Influence of ion motion in a resonantly driven wakefield accelerator
Erwin Walter, John P. Farmer, Marlene Turner, Frank Jenko
TL;DR
This study investigates how ion motion influences the self-modulation of a long proton beam driving a resonantly excited wakefield, using PIC simulations aligned with AWAKE parameters. It identifies two ion-motion mechanisms—detuning of the drive with wakefields and enhanced transverse wavebreaking—that damp the wakefield and shorten the microbunch train, with detuning dominating at the beam head and wavebreaking at the tail. Both mechanisms share the same ion-mass scaling, $m_i^{-1/3}$, and are demonstrated across xenon, argon, and helium plasmas.

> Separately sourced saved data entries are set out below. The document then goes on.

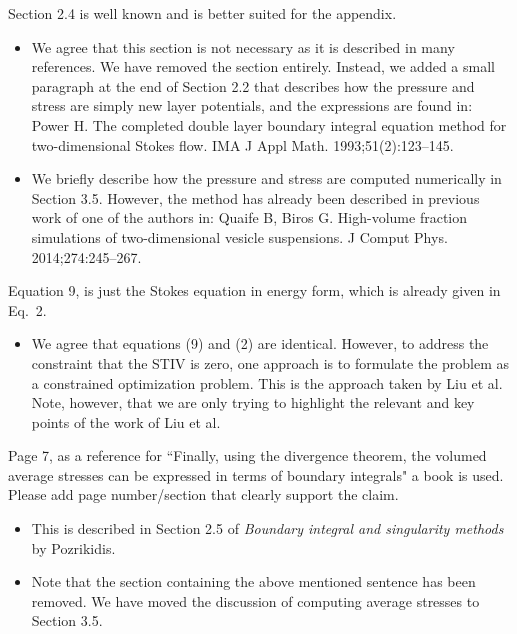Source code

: \documentclass[11pt]{article}
\newcommand{\comment}[1]{{\color{blue} #1}}
\begin{document}
\noindent
\comment{Section 2.4 is well known and is better suited for the
appendix.}
\begin{itemize}
  \item We agree that this section is not necessary as it is described
    in many references.  We have removed the section entirely.  Instead,
    we added a small paragraph at the end of Section 2.2 that describes
    how the pressure and stress are simply new layer potentials, and the
    expressions are found in: \newline
    Power H. The completed double layer boundary integral equation
    method for two-dimensional Stokes flow.  IMA J Appl Math.
    1993;51(2):123--145.

  \item We briefly  describe how the pressure and stress are computed
    numerically in Section 3.5.  However, the method has already been
    described in previous work of one of the authors in: \newline
    Quaife B, Biros G. High-volume fraction simulations of
    two-dimensional vesicle suspensions. J Comput Phys.
    2014;274:245--267.
\end{itemize}


\noindent
\comment{Equation 9, is just the Stokes equation in energy form, which
is already given in Eq.~2.}
\begin{itemize}
  \item We agree that equations (9) and (2) are identical.  However, to
    address the constraint that the STIV is zero, one approach is to
    formulate the problem as a constrained optimization problem.  This
    is the approach taken by Liu et al.  Note, however, that we are only
    trying to highlight the relevant and key points of the work of Liu
    et al.
\end{itemize}

\noindent
\comment{Page 7, as a reference for ``Finally, using the divergence
theorem, the volumed average stresses can be expressed in terms of
boundary integrals" a book is used.  Please add page number/section that
clearly support the claim.}
\begin{itemize}
  \item This is described in Section 2.5 of {\em Boundary integral and
    singularity methods} by Pozrikidis.

  \item Note that the section containing the above mentioned sentence
    has been removed.  We have moved the discussion of computing average
    stresses to Section 3.5.
\end{itemize}
\end{document}
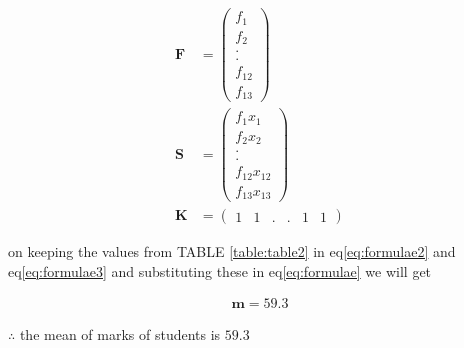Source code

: \documentclass[journal,12pt,twocolumn]{IEEEtran}
\let\vec\mathbf
\newcommand{\myvec}[1]{\ensuremath{\begin{pmatrix}#1\end{pmatrix}}}
\begin{document}
     \begin{align}
    	 \label{eq:formulae2}
	      	\vec{F}&=\myvec{f_{1}\\f_{2}\\.\\.\\f_{12}\\f_{13}}     \\
	     \label{eq:formulae3}
	      	\vec{S}&=\myvec{f_{1}x_{1}\\f_{2}x_{2}\\.\\.\\f_{12}x_{12}\\f_{13}x_{13}}    \\
	     \label{eq:formulae4}
      		\vec{K}&=\myvec{1 & 1 & . & . & 1 & 1}
    \end{align}
    
    on keeping the values from TABLE \ref{table:table2} in eq\eqref{eq:formulae2} and eq\eqref{eq:formulae3} and substituting these in eq\eqref{eq:formulae} we will get

     \begin{align}
         \vec{m} = 59.3
     \end{align}
 
    
    $\therefore$ the mean of marks of students is $59.3$
    
\end{document}
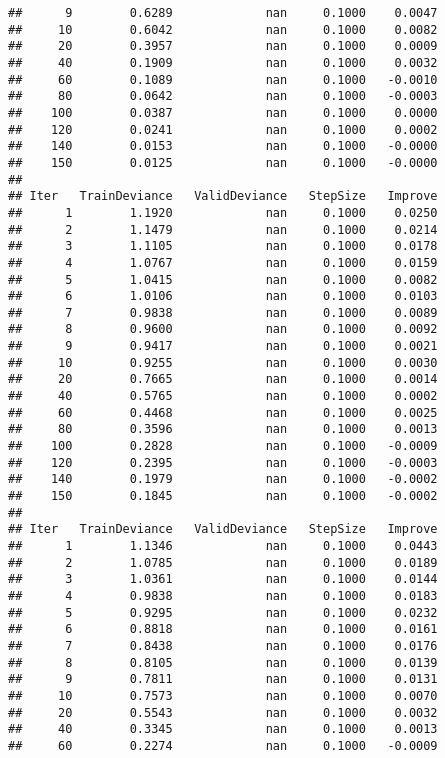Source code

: \documentclass[]{article}
\begin{document}
\begin{verbatim}
##      9        0.6289             nan     0.1000    0.0047
##     10        0.6042             nan     0.1000    0.0082
##     20        0.3957             nan     0.1000    0.0009
##     40        0.1909             nan     0.1000    0.0032
##     60        0.1089             nan     0.1000   -0.0010
##     80        0.0642             nan     0.1000   -0.0003
##    100        0.0387             nan     0.1000    0.0000
##    120        0.0241             nan     0.1000    0.0002
##    140        0.0153             nan     0.1000   -0.0000
##    150        0.0125             nan     0.1000   -0.0000
## 
## Iter   TrainDeviance   ValidDeviance   StepSize   Improve
##      1        1.1920             nan     0.1000    0.0250
##      2        1.1479             nan     0.1000    0.0214
##      3        1.1105             nan     0.1000    0.0178
##      4        1.0767             nan     0.1000    0.0159
##      5        1.0415             nan     0.1000    0.0082
##      6        1.0106             nan     0.1000    0.0103
##      7        0.9838             nan     0.1000    0.0089
##      8        0.9600             nan     0.1000    0.0092
##      9        0.9417             nan     0.1000    0.0021
##     10        0.9255             nan     0.1000    0.0030
##     20        0.7665             nan     0.1000    0.0014
##     40        0.5765             nan     0.1000    0.0002
##     60        0.4468             nan     0.1000    0.0025
##     80        0.3596             nan     0.1000    0.0013
##    100        0.2828             nan     0.1000   -0.0009
##    120        0.2395             nan     0.1000   -0.0003
##    140        0.1979             nan     0.1000   -0.0002
##    150        0.1845             nan     0.1000   -0.0002
## 
## Iter   TrainDeviance   ValidDeviance   StepSize   Improve
##      1        1.1346             nan     0.1000    0.0443
##      2        1.0785             nan     0.1000    0.0189
##      3        1.0361             nan     0.1000    0.0144
##      4        0.9838             nan     0.1000    0.0183
##      5        0.9295             nan     0.1000    0.0232
##      6        0.8818             nan     0.1000    0.0161
##      7        0.8438             nan     0.1000    0.0176
##      8        0.8105             nan     0.1000    0.0139
##      9        0.7811             nan     0.1000    0.0131
##     10        0.7573             nan     0.1000    0.0070
##     20        0.5543             nan     0.1000    0.0032
##     40        0.3345             nan     0.1000    0.0013
##     60        0.2274             nan     0.1000   -0.0009

\end{verbatim}
\end{document}
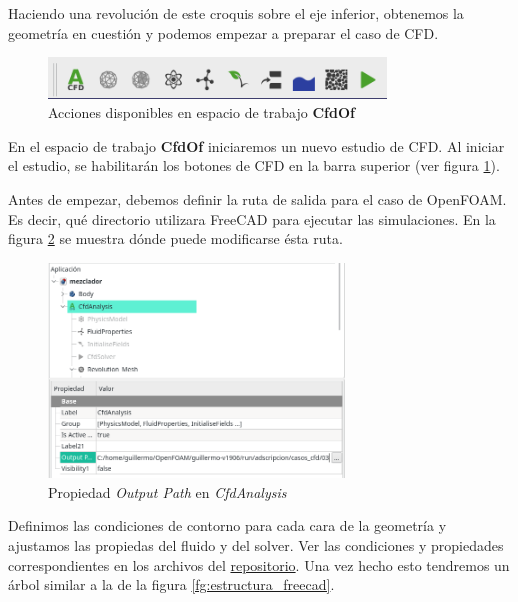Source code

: \documentclass[oneside,a4paper,spanish,links]{amca}
\begin{document}
Haciendo una revolución de este croquis sobre el eje inferior, obtenemos la geometría en cuestión y podemos empezar a preparar el caso de CFD.

\begin{figure}[htb]
	\centerline{\includegraphics[width=0.8\textwidth]{Figuras/02_BOTONES_CFD.png}} \caption{Acciones disponibles en espacio de trabajo \textbf{CfdOf}} \label{fg:botones_cfd}
\end{figure}

En el espacio de trabajo \textbf{CfdOf} iniciaremos un nuevo estudio de CFD. Al iniciar el estudio, se habilitarán los botones de CFD en la barra superior (ver figura \ref{fg:botones_cfd}).

Antes de empezar, debemos definir la ruta de salida para el caso de OpenFOAM. Es decir, qué directorio utilizara FreeCAD para ejecutar las simulaciones. En la figura \ref{fg:fc_outputpath} se muestra dónde puede modificarse ésta ruta.

\begin{figure}[htb]
	\centerline{\includegraphics[width=0.7\textwidth]{Figuras/02_OUTPUTPATH.png}} \caption{Propiedad \textit{Output Path} en \textit{CfdAnalysis}} \label{fg:fc_outputpath}
\end{figure}



Definimos las condiciones de contorno para cada cara de la geometría y ajustamos las propiedas del fluido y del solver. Ver las condiciones y propiedades correspondientes en los archivos del \href{https://github.com/guillerolle/casos_cfd/tree/master/03}{repositorio}. Una vez hecho esto tendremos un árbol similar a la de la figura \ref{fg:estructura_freecad}.
\end{document}

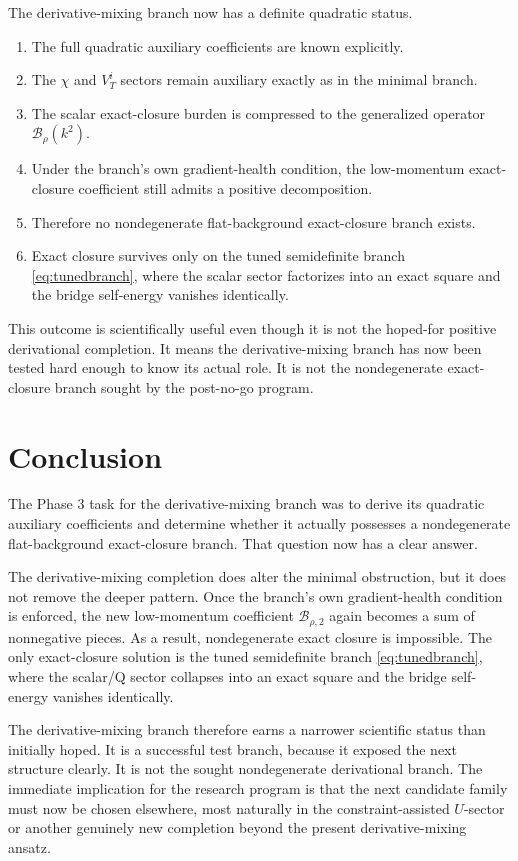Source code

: \documentclass[11pt]{article}
\begin{document}
The derivative-mixing branch now has a definite quadratic status.
\begin{enumerate}
    \item The full quadratic auxiliary coefficients are known explicitly.
    \item The \(\chi\) and \(V_T^i\) sectors remain auxiliary exactly as in the minimal branch.
    \item The scalar exact-closure burden is compressed to the generalized operator \(\mathcal B_{\rho}(k^2)\).
    \item Under the branch's own gradient-health condition, the low-momentum exact-closure coefficient still admits a positive decomposition.
    \item Therefore no nondegenerate flat-background exact-closure branch exists.
    \item Exact closure survives only on the tuned semidefinite branch \eqref{eq:tunedbranch}, where the scalar sector factorizes into an exact square and the bridge self-energy vanishes identically.
\end{enumerate}

This outcome is scientifically useful even though it is not the hoped-for positive derivational completion. It means the derivative-mixing branch has now been tested hard enough to know its actual role. It is not the nondegenerate exact-closure branch sought by the post-no-go program.

\section{Conclusion}

The Phase 3 task for the derivative-mixing branch was to derive its quadratic auxiliary coefficients and determine whether it actually possesses a nondegenerate flat-background exact-closure branch. That question now has a clear answer.

The derivative-mixing completion does alter the minimal obstruction, but it does not remove the deeper pattern. Once the branch's own gradient-health condition is enforced, the new low-momentum coefficient \(\mathcal B_{\rho,2}\) again becomes a sum of nonnegative pieces. As a result, nondegenerate exact closure is impossible. The only exact-closure solution is the tuned semidefinite branch \eqref{eq:tunedbranch}, where the scalar/Q sector collapses into an exact square and the bridge self-energy vanishes identically.

The derivative-mixing branch therefore earns a narrower scientific status than initially hoped. It is a successful test branch, because it exposed the next structure clearly. It is not the sought nondegenerate derivational branch. The immediate implication for the research program is that the next candidate family must now be chosen elsewhere, most naturally in the constraint-assisted \(U\)-sector or another genuinely new completion beyond the present derivative-mixing ansatz.
\end{document}

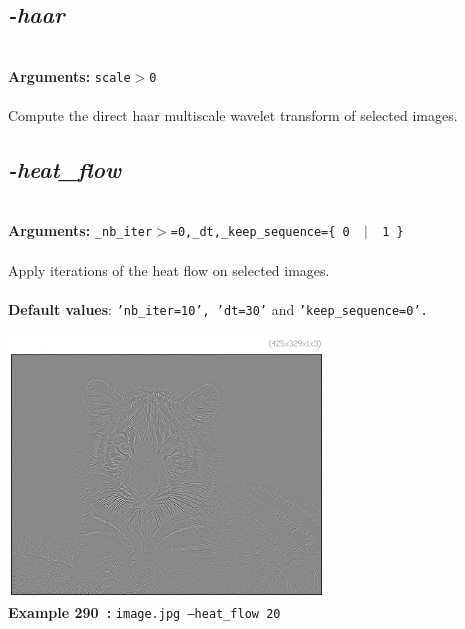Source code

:\documentclass[a4paper,11pt,twoside]{book}
\begin{document}
\subsection{\emph{-haar} }\vspace*{-0.5em}
~\\\textbf{Arguments: } 
{\small \texttt{scale$>$0}}\\~\\
Compute the direct haar multiscale wavelet transform of selected images.


\subsection{\emph{-heat\_flow} }\vspace*{-0.5em}
~\\\textbf{Arguments: } 
{\small \texttt{\_nb\_iter$>$=0,\_dt,\_keep\_sequence=\{ 0 ~$|$~ 1 \}}}\\~\\
Apply iterations of the heat flow on selected images.
~\\~\\\textbf{Default values}: {\small \texttt{'nb\_iter=10', 'dt=30'} and \texttt{'keep\_sequence=0'.}}
\begin{center}\includegraphics[keepaspectratio=true,height=7cm,width=\textwidth]{img/gmic_def290.jpg}\\
{\footnotesize \textbf{Example 290~:} \texttt{image.jpg --heat\_flow 20}}
\end{center}
\end{document}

The findings help guide ion selection and experimental design for efficient, long-distance plasma wakefield acceleration in projects like AWAKE.
Abstract
Several different schemes for plasma wakefield acceleration using a train of drivers have been pursued, based on the resonant excitation of a plasma wave. Since these schemes rely on the plasma electron wave surviving for many periods, the motion of the plasma ions can have a significant impact on the beam--plasma interaction. In this work, simulations are used to study the impact of this ion motion on the development of the self-modulation of a long beam, directly applicable to recent experiments. It is shown that two related but distinct effects contribute to the suppression of the wakefield excitation: the loss of resonance between the drive beam and the plasma wave it excites, and phase mixing due to transverse wavebreaking. Although only the latter has previously been investigated, we show that the two effects follow the same scaling with ion mass.